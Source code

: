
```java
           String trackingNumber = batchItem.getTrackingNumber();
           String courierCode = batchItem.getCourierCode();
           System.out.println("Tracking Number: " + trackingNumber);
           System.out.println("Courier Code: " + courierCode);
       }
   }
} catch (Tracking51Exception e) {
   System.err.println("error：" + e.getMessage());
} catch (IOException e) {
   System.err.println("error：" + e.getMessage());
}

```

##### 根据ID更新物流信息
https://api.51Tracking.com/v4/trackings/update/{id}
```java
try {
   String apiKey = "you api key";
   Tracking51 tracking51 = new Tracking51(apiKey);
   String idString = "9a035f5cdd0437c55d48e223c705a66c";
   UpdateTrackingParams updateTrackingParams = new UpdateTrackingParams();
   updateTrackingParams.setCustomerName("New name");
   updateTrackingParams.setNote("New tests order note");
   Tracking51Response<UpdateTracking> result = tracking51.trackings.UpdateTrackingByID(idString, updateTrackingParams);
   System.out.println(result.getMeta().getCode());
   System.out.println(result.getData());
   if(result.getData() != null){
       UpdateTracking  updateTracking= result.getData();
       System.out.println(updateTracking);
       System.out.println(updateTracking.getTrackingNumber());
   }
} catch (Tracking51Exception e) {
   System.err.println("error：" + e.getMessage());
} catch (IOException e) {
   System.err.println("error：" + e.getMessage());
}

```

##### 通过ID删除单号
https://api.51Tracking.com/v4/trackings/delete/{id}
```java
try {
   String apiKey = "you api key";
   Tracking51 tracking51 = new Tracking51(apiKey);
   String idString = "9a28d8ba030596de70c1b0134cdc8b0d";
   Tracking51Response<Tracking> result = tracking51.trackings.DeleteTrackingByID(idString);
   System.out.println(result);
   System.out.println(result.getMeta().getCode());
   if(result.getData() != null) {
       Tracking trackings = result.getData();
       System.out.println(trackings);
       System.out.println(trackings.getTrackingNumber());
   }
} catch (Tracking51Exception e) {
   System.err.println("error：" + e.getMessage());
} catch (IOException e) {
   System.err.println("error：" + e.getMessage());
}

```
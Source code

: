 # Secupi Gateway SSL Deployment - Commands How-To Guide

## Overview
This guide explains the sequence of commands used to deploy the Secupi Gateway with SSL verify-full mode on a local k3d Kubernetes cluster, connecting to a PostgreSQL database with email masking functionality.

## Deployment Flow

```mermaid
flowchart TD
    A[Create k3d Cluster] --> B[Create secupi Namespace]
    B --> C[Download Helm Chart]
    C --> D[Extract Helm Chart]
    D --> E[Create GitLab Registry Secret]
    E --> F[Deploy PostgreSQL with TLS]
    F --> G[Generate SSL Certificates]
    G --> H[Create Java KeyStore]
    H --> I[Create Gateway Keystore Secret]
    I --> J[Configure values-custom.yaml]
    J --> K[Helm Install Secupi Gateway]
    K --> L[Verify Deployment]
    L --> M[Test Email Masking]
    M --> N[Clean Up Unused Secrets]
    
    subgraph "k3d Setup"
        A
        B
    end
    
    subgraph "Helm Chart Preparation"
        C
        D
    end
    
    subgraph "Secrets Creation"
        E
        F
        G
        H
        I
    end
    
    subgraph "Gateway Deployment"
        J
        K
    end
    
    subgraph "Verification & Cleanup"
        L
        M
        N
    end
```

- - -

▶ REQUIRED WORK: Only the lines that contain the string "courierCode" are to be copied from the records.

▶ RESPONSE BELOW:
           String courierCode = batchItem.getCourierCode();
           System.out.println("Courier Code: " + courierCode);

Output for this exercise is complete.